The answer must consist only of the lines from the line with "AIによってコードの生産量が" to the line with "1. **適応速度の鈍化**: 外部環境の変化にソフトウェアが追いつけない。", both included, exactly as they stand below.

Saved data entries
[Start of section]
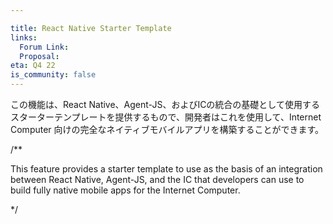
 ```yaml
---

title: React Native Starter Template
links:
  Forum Link:
  Proposal:
eta: Q4 22
is_community: false
---
```

この機能は、React Native、Agent-JS、およびICの統合の基礎として使用するスターターテンプレートを提供するもので、開発者はこれを使用して、Internet Computer 向けの完全なネイティブモバイルアプリを構築することができます。

/**

This feature provides a starter template to use as the basis of an integration between React Native, Agent-JS, and the IC that developers can use to build fully native mobile apps for the Internet Computer.

*/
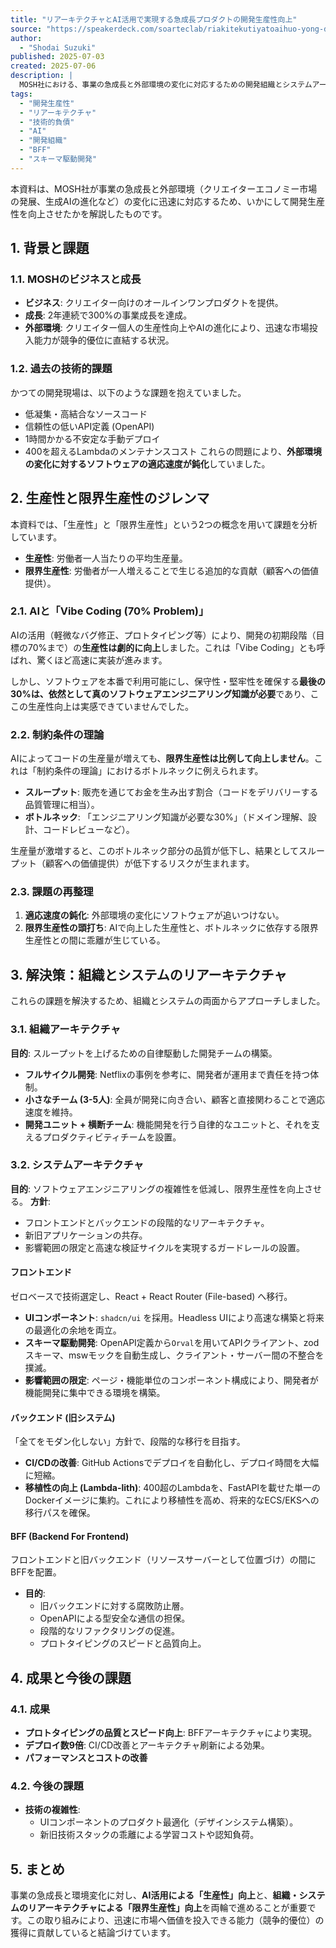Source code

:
 ```yaml
---
title: "リアーキテクチャとAI活用で実現する急成長プロダクトの開発生産性向上"
source: "https://speakerdeck.com/soarteclab/riakitekutiyatoaihuo-yong-deshi-xian-suruji-cheng-chang-purodakutonokai-fa-sheng-chan-xing-xiang-shang"
author:
  - "Shodai Suzuki"
published: 2025-07-03
created: 2025-07-06
description: |
  MOSH社における、事業の急成長と外部環境の変化に対応するための開発組織とシステムアーキテクチャの変革について解説した資料。AIを活用した生産性向上と、その限界を超えるための「限界生産性」向上の取り組みとして、組織の自律駆動化、新旧システムを共存させる段階的なリアーキテクチャ、スキーマ駆動開発などを紹介している。
tags:
  - "開発生産性"
  - "リアーキテクチャ"
  - "技術的負債"
  - "AI"
  - "開発組織"
  - "BFF"
  - "スキーマ駆動開発"
---
```


本資料は、MOSH社が事業の急成長と外部環境（クリエイターエコノミー市場の発展、生成AIの進化など）の変化に迅速に対応するため、いかにして開発生産性を向上させたかを解説したものです。

## 1. 背景と課題

### 1.1. MOSHのビジネスと成長

* **ビジネス**: クリエイター向けのオールインワンプロダクトを提供。
* **成長**: 2年連続で300%の事業成長を達成。
* **外部環境**: クリエイター個人の生産性向上やAIの進化により、迅速な市場投入能力が競争的優位に直結する状況。

### 1.2. 過去の技術的課題

かつての開発現場は、以下のような課題を抱えていました。

* 低凝集・高結合なソースコード
* 信頼性の低いAPI定義 (OpenAPI)
* 1時間かかる不安定な手動デプロイ
* 400を超えるLambdaのメンテナンスコスト
これらの問題により、**外部環境の変化に対するソフトウェアの適応速度が鈍化**していました。

## 2. 生産性と限界生産性のジレンマ

本資料では、「生産性」と「限界生産性」という2つの概念を用いて課題を分析しています。

* **生産性**: 労働者一人当たりの平均生産量。
* **限界生産性**: 労働者が一人増えることで生じる追加的な貢献（顧客への価値提供）。

### 2.1. AIと「Vibe Coding (70% Problem)」

AIの活用（軽微なバグ修正、プロトタイピング等）により、開発の初期段階（目標の70%まで）の**生産性は劇的に向上**しました。これは「Vibe Coding」とも呼ばれ、驚くほど高速に実装が進みます。

しかし、ソフトウェアを本番で利用可能にし、保守性・堅牢性を確保する**最後の30%は、依然として真のソフトウェアエンジニアリング知識が必要**であり、ここの生産性向上は実感できていませんでした。

### 2.2. 制約条件の理論

AIによってコードの生産量が増えても、**限界生産性は比例して向上しません**。これは「制約条件の理論」におけるボトルネックに例えられます。

* **スループット**: 販売を通じてお金を生み出す割合（コードをデリバリーする品質管理に相当）。
* **ボトルネック**: 「エンジニアリング知識が必要な30%」（ドメイン理解、設計、コードレビューなど）。

生産量が激増すると、このボトルネック部分の品質が低下し、結果としてスループット（顧客への価値提供）が低下するリスクが生まれます。

### 2.3. 課題の再整理

1. **適応速度の鈍化**: 外部環境の変化にソフトウェアが追いつけない。
2. **限界生産性の頭打ち**: AIで向上した生産性と、ボトルネックに依存する限界生産性との間に乖離が生じている。

## 3. 解決策：組織とシステムのリアーキテクチャ

これらの課題を解決するため、組織とシステムの両面からアプローチしました。

### 3.1. 組織アーキテクチャ

**目的**: スループットを上げるための自律駆動した開発チームの構築。

* **フルサイクル開発**: Netflixの事例を参考に、開発者が運用まで責任を持つ体制。
* **小さなチーム (3-5人)**: 全員が開発に向き合い、顧客と直接関わることで適応速度を維持。
* **開発ユニット + 横断チーム**: 機能開発を行う自律的なユニットと、それを支えるプロダクティビティチームを設置。

### 3.2. システムアーキテクチャ

**目的**: ソフトウェアエンジニアリングの複雑性を低減し、限界生産性を向上させる。
**方針**:

* フロントエンドとバックエンドの段階的なリアーキテクチャ。
* 新旧アプリケーションの共存。
* 影響範囲の限定と高速な検証サイクルを実現するガードレールの設置。

#### フロントエンド

ゼロベースで技術選定し、React + React Router (File-based) へ移行。

* **UIコンポーネント**: `shadcn/ui` を採用。Headless UIにより高速な構築と将来の最適化の余地を両立。
* **スキーマ駆動開発**: OpenAPI定義から`Orval`を用いてAPIクライアント、zodスキーマ、mswモックを自動生成し、クライアント・サーバー間の不整合を撲滅。
* **影響範囲の限定**: ページ・機能単位のコンポーネント構成により、開発者が機能開発に集中できる環境を構築。

#### バックエンド (旧システム)

「全てをモダン化しない」方針で、段階的な移行を目指す。

* **CI/CDの改善**: GitHub Actionsでデプロイを自動化し、デプロイ時間を大幅に短縮。
* **移植性の向上 (Lambda-lith)**: 400超のLambdaを、FastAPIを載せた単一のDockerイメージに集約。これにより移植性を高め、将来的なECS/EKSへの移行パスを確保。

#### BFF (Backend For Frontend)

フロントエンドと旧バックエンド（リソースサーバーとして位置づけ）の間にBFFを配置。

* **目的**:
  * 旧バックエンドに対する腐敗防止層。
  * OpenAPIによる型安全な通信の担保。
  * 段階的なリファクタリングの促進。
  * プロトタイピングのスピードと品質向上。

## 4. 成果と今後の課題

### 4.1. 成果

* **プロトタイピングの品質とスピード向上**: BFFアーキテクチャにより実現。
* **デプロイ数9倍**: CI/CD改善とアーキテクチャ刷新による効果。
* **パフォーマンスとコストの改善**

### 4.2. 今後の課題

* **技術の複雑性**:
  * UIコンポーネントのプロダクト最適化（デザインシステム構築）。
  * 新旧技術スタックの乖離による学習コストや認知負荷。

## 5. まとめ

事業の急成長と環境変化に対し、**AI活用による「生産性」向上**と、**組織・システムのリアーキテクチャによる「限界生産性」向上**を両輪で進めることが重要です。この取り組みにより、迅速に市場へ価値を投入できる能力（競争的優位）の獲得に貢献していると結論づけています。
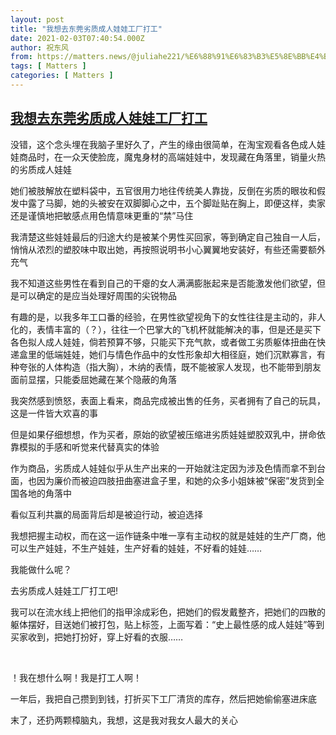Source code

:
 ```yaml
---
layout: post
title: "我想去东莞劣质成人娃娃工厂打工"
date: 2021-02-03T07:40:54.000Z
author: 祝东风
from: https://matters.news/@juliahe221/%E6%88%91%E6%83%B3%E5%8E%BB%E4%B8%9C%E8%8E%9E%E5%8A%A3%E8%B4%A8%E6%88%90%E4%BA%BA%E5%A8%83%E5%A8%83%E5%B7%A5%E5%8E%82%E6%89%93%E5%B7%A5-bafyreidvlardvkoqndwnbeqobwirm5cu5i6k7db3ozgbl4ubrvumsw3tdi
tags: [ Matters ]
categories: [ Matters ]
---
```

<!--1612338054000-->
[我想去东莞劣质成人娃娃工厂打工](https://matters.news/@juliahe221/%E6%88%91%E6%83%B3%E5%8E%BB%E4%B8%9C%E8%8E%9E%E5%8A%A3%E8%B4%A8%E6%88%90%E4%BA%BA%E5%A8%83%E5%A8%83%E5%B7%A5%E5%8E%82%E6%89%93%E5%B7%A5-bafyreidvlardvkoqndwnbeqobwirm5cu5i6k7db3ozgbl4ubrvumsw3tdi)
------

<div>
<p>没错，这个念头埋在我脑子里好久了，产生的缘由很简单，在淘宝观看各色成人娃娃商品时，在一众天使脸庞，魔鬼身材的高端娃娃中，发现藏在角落里，销量火热的劣质成人娃娃</p><p>她们被肢解放在塑料袋中，五官很用力地往传统美人靠拢，反倒在劣质的眼妆和假发中露了马脚，她的头被安在双脚脚心之中，五个脚趾贴在胸上，即便这样，卖家还是谨慎地把敏感点用色情意味更重的“禁”马住</p><p>我清楚这些娃娃最后的归途大约是被某个男性买回家，等到确定自己独自一人后，悄悄从浓烈的塑胶味中取出她，再按照说明书小心翼翼地安装好，有些还需要额外充气</p><p>我不知道这些男性在看到自己的干瘪的女人满满膨胀起来是否能激发他们欲望，但是可以确定的是应当处理好周围的尖锐物品</p><p>有趣的是，以我多年工口番的经验，在男性欲望视角下的女性往往是主动的，非人化的，表情丰富的（？），往往一个巴掌大的飞机杯就能解决的事，但是还是买下各色拟人成人娃娃，倘若预算不够，只能买下充气款，或者做工劣质躯体扭曲在快递盒里的低端娃娃，她们与情色作品中的女性形象却大相径庭，她们沉默寡言，有种夸张的人体构造（指大胸），木纳的表情，既不能被家人发现，也不能带到朋友面前显摆，只能委屈她藏在某个隐蔽的角落</p><p>我突然感到愤怒，表面上看来，商品完成被出售的任务，买者拥有了自己的玩具，这是一件皆大欢喜的事</p><p>但是如果仔细想想，作为买者，原始的欲望被压缩进劣质娃娃塑胶双乳中，拼命依靠模拟的手感和听觉来代替真实的体验</p><p>作为商品，劣质成人娃娃似乎从生产出来的一开始就注定因为涉及色情而拿不到台面，也因为廉价而被迫四肢扭曲塞进盒子里，和她的众多小姐妹被“保密”发货到全国各地的角落中</p><p>看似互利共赢的局面背后却是被迫行动，被迫选择</p><p>我想把握主动权，而在这一运作链条中唯一享有主动权的就是娃娃的生产厂商，他可以生产娃娃，不生产娃娃，生产好看的娃娃，不好看的娃娃……</p><p>我能做什么呢？</p><p>去劣质成人娃娃工厂打工吧!</p><p>我可以在流水线上把他们的指甲涂成彩色，把她们的假发戴整齐，把她们的四散的躯体摆好，目送她们被打包，贴上标签，上面写着：“史上最性感的成人娃娃”等到买家收到，把她打扮好，穿上好看的衣服……</p><p><br></p><p>！我在想什么啊！我是打工人啊！</p><p>一年后，我把自己攒到到钱，打折买下工厂清货的库存，然后把她偷偷塞进床底</p><p>末了，还扔两颗樟脑丸，我想，这是我对我女人最大的关心</p>
</div>
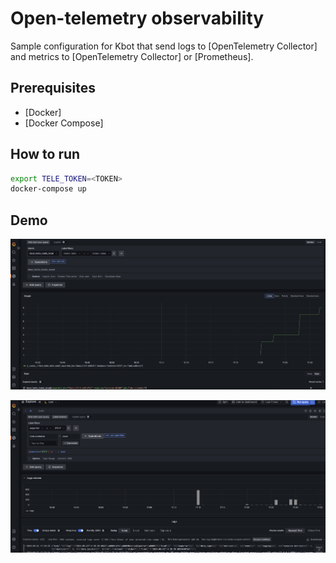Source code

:# Open-telemetry observability

Sample configuration for Kbot that send logs to [OpenTelemetry Collector] and metrics to [OpenTelemetry Collector] or [Prometheus].

## Prerequisites

- [Docker]
- [Docker Compose]

## How to run

```bash
export TELE_TOKEN=<TOKEN>
docker-compose up
```
## Demo
![prometeus](https://github.com/s94moiseiev/kbot/raw/main/otel/img/prometeus.png)

![LOKI](https://github.com/s94moiseiev/kbot/raw/main/otel/img/loki.png)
[End of section]
◆ RESPONSE FOR THIS EXERCISE
AIによってコードの生産量が増えても、**限界生産性は比例して向上しません**。これは「制約条件の理論」におけるボトルネックに例えられます。

* **スループット**: 販売を通じてお金を生み出す割合（コードをデリバリーする品質管理に相当）。
* **ボトルネック**: 「エンジニアリング知識が必要な30%」（ドメイン理解、設計、コードレビューなど）。

生産量が激増すると、このボトルネック部分の品質が低下し、結果としてスループット（顧客への価値提供）が低下するリスクが生まれます。

### 2.3. 課題の再整理

1. **適応速度の鈍化**: 外部環境の変化にソフトウェアが追いつけない。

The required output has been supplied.